--- Supplied material ---
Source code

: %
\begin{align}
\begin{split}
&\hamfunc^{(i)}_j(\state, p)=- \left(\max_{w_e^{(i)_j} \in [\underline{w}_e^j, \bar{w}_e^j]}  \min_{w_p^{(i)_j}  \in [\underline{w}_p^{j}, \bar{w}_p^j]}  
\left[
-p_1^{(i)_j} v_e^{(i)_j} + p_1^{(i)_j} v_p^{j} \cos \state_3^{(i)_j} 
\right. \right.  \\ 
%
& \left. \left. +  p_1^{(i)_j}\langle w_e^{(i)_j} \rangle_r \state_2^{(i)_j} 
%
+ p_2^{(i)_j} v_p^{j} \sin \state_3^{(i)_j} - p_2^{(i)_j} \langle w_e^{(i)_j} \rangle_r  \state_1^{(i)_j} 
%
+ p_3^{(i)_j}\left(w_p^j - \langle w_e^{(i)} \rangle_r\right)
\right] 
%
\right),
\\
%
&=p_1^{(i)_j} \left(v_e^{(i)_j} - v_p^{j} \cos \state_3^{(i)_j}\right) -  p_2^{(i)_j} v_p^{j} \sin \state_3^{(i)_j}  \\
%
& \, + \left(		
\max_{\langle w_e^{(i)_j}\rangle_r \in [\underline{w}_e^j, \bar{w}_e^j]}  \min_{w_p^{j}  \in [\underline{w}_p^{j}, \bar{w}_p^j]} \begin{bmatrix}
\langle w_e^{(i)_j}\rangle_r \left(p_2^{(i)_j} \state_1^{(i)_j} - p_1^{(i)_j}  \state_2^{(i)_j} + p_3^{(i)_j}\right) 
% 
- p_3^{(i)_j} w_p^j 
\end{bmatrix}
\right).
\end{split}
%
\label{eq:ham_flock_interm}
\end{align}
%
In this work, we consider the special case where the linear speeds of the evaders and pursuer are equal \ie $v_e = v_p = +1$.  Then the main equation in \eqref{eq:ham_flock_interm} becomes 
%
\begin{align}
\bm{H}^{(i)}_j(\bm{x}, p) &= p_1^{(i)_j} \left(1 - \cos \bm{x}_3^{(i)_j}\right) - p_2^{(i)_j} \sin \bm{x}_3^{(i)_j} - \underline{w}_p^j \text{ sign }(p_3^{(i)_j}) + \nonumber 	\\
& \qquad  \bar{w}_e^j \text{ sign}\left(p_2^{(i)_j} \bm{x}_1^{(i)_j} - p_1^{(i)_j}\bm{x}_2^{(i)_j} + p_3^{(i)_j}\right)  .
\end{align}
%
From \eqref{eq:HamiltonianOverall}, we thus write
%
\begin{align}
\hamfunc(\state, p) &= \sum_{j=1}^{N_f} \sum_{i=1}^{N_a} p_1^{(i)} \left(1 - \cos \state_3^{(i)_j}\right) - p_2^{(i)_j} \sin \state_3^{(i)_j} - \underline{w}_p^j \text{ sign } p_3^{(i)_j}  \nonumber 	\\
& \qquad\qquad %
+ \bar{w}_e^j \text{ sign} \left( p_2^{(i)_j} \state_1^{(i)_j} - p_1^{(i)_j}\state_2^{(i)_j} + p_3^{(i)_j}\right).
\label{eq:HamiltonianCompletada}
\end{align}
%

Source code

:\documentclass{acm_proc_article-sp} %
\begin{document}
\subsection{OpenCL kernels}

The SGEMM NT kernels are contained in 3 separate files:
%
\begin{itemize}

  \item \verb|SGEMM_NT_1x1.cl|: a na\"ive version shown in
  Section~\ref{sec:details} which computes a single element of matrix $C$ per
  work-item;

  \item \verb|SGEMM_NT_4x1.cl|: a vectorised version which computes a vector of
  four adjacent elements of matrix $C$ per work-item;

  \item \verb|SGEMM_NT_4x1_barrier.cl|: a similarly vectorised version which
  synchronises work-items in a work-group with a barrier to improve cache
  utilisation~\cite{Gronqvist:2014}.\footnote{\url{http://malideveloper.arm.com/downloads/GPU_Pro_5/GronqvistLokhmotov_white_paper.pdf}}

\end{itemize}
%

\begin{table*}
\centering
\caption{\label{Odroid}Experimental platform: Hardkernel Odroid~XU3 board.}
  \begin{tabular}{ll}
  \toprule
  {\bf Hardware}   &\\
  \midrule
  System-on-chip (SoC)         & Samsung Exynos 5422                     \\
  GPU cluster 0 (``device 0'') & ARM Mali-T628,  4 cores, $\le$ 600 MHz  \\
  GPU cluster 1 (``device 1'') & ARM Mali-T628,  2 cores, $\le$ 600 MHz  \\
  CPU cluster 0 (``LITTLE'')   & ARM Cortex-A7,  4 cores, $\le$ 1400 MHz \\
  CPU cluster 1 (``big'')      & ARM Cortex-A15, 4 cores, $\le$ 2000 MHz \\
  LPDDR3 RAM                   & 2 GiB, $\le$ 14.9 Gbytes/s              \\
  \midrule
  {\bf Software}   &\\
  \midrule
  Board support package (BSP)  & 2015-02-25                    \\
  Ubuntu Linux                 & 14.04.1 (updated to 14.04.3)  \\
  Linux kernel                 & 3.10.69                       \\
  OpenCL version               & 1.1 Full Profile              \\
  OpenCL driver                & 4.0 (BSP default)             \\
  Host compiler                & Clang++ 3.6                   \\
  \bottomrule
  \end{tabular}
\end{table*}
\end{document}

--- Brief ---
Please reproduce each entry above exactly as it reads.

--- Solution for this problem ---
Source code

: %
\begin{align}
\begin{split}
&\hamfunc^{(i)}_j(\state, p)=- \left(\max_{w_e^{(i)_j} \in [\underline{w}_e^j, \bar{w}_e^j]}  \min_{w_p^{(i)_j}  \in [\underline{w}_p^{j}, \bar{w}_p^j]}  
\left[
-p_1^{(i)_j} v_e^{(i)_j} + p_1^{(i)_j} v_p^{j} \cos \state_3^{(i)_j} 
\right. \right.  \\ 
%
& \left. \left. +  p_1^{(i)_j}\langle w_e^{(i)_j} \rangle_r \state_2^{(i)_j} 
%
+ p_2^{(i)_j} v_p^{j} \sin \state_3^{(i)_j} - p_2^{(i)_j} \langle w_e^{(i)_j} \rangle_r  \state_1^{(i)_j} 
%
+ p_3^{(i)_j}\left(w_p^j - \langle w_e^{(i)} \rangle_r\right)
\right] 
%
\right),
\\
%
&=p_1^{(i)_j} \left(v_e^{(i)_j} - v_p^{j} \cos \state_3^{(i)_j}\right) -  p_2^{(i)_j} v_p^{j} \sin \state_3^{(i)_j}  \\
%
& \, + \left(		
\max_{\langle w_e^{(i)_j}\rangle_r \in [\underline{w}_e^j, \bar{w}_e^j]}  \min_{w_p^{j}  \in [\underline{w}_p^{j}, \bar{w}_p^j]} \begin{bmatrix}
\langle w_e^{(i)_j}\rangle_r \left(p_2^{(i)_j} \state_1^{(i)_j} - p_1^{(i)_j}  \state_2^{(i)_j} + p_3^{(i)_j}\right) 
% 
- p_3^{(i)_j} w_p^j 
\end{bmatrix}
\right).
\end{split}
%
\label{eq:ham_flock_interm}
\end{align}
%
In this work, we consider the special case where the linear speeds of the evaders and pursuer are equal \ie $v_e = v_p = +1$.  Then the main equation in \eqref{eq:ham_flock_interm} becomes 
%
\begin{align}
\bm{H}^{(i)}_j(\bm{x}, p) &= p_1^{(i)_j} \left(1 - \cos \bm{x}_3^{(i)_j}\right) - p_2^{(i)_j} \sin \bm{x}_3^{(i)_j} - \underline{w}_p^j \text{ sign }(p_3^{(i)_j}) + \nonumber 	\\
& \qquad  \bar{w}_e^j \text{ sign}\left(p_2^{(i)_j} \bm{x}_1^{(i)_j} - p_1^{(i)_j}\bm{x}_2^{(i)_j} + p_3^{(i)_j}\right)  .
\end{align}
%
From \eqref{eq:HamiltonianOverall}, we thus write
%
\begin{align}
\hamfunc(\state, p) &= \sum_{j=1}^{N_f} \sum_{i=1}^{N_a} p_1^{(i)} \left(1 - \cos \state_3^{(i)_j}\right) - p_2^{(i)_j} \sin \state_3^{(i)_j} - \underline{w}_p^j \text{ sign } p_3^{(i)_j}  \nonumber 	\\
& \qquad\qquad %
+ \bar{w}_e^j \text{ sign} \left( p_2^{(i)_j} \state_1^{(i)_j} - p_1^{(i)_j}\state_2^{(i)_j} + p_3^{(i)_j}\right).
\label{eq:HamiltonianCompletada}
\end{align}
%

Source code

:\documentclass{acm_proc_article-sp} %
\begin{document}
\subsection{OpenCL kernels}

The SGEMM NT kernels are contained in 3 separate files:
%
\begin{itemize}

  \item \verb|SGEMM_NT_1x1.cl|: a na\"ive version shown in
  Section~\ref{sec:details} which computes a single element of matrix $C$ per
  work-item;

  \item \verb|SGEMM_NT_4x1.cl|: a vectorised version which computes a vector of
  four adjacent elements of matrix $C$ per work-item;

  \item \verb|SGEMM_NT_4x1_barrier.cl|: a similarly vectorised version which
  synchronises work-items in a work-group with a barrier to improve cache
  utilisation~\cite{Gronqvist:2014}.\footnote{\url{http://malideveloper.arm.com/downloads/GPU_Pro_5/GronqvistLokhmotov_white_paper.pdf}}

\end{itemize}
%

\begin{table*}
\centering
\caption{\label{Odroid}Experimental platform: Hardkernel Odroid~XU3 board.}
  \begin{tabular}{ll}
  \toprule
  {\bf Hardware}   &\\
  \midrule
  System-on-chip (SoC)         & Samsung Exynos 5422                     \\
  GPU cluster 0 (``device 0'') & ARM Mali-T628,  4 cores, $\le$ 600 MHz  \\
  GPU cluster 1 (``device 1'') & ARM Mali-T628,  2 cores, $\le$ 600 MHz  \\
  CPU cluster 0 (``LITTLE'')   & ARM Cortex-A7,  4 cores, $\le$ 1400 MHz \\
  CPU cluster 1 (``big'')      & ARM Cortex-A15, 4 cores, $\le$ 2000 MHz \\
  LPDDR3 RAM                   & 2 GiB, $\le$ 14.9 Gbytes/s              \\
  \midrule
  {\bf Software}   &\\
  \midrule
  Board support package (BSP)  & 2015-02-25                    \\
  Ubuntu Linux                 & 14.04.1 (updated to 14.04.3)  \\
  Linux kernel                 & 3.10.69                       \\
  OpenCL version               & 1.1 Full Profile              \\
  OpenCL driver                & 4.0 (BSP default)             \\
  Host compiler                & Clang++ 3.6                   \\
  \bottomrule
  \end{tabular}
\end{table*}
\end{document}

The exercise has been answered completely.